ACTIVITY: Using the entries below, transcribe exactly the line containing "where $\rho$ runs" and each line that follows it to the end.

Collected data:
########
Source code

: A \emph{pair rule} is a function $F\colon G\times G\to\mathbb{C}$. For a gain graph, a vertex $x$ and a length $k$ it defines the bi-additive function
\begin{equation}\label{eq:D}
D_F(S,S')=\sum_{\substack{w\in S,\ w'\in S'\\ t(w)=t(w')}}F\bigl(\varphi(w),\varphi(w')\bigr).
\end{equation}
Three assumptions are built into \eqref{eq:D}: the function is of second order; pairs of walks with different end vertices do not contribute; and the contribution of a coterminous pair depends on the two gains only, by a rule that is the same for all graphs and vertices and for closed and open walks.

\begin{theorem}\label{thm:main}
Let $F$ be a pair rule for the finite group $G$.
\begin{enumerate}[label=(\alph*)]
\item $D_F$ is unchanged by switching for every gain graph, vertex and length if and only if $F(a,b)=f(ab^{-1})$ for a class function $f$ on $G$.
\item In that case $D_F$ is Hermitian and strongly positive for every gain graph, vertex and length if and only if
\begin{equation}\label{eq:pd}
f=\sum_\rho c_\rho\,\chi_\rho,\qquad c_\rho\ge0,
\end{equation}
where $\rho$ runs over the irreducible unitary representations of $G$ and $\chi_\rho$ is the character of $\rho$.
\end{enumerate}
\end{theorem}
########
RESULT BELOW:
where $\rho$ runs over the irreducible unitary representations of $G$ and $\chi_\rho$ is the character of $\rho$.
\end{enumerate}
\end{theorem}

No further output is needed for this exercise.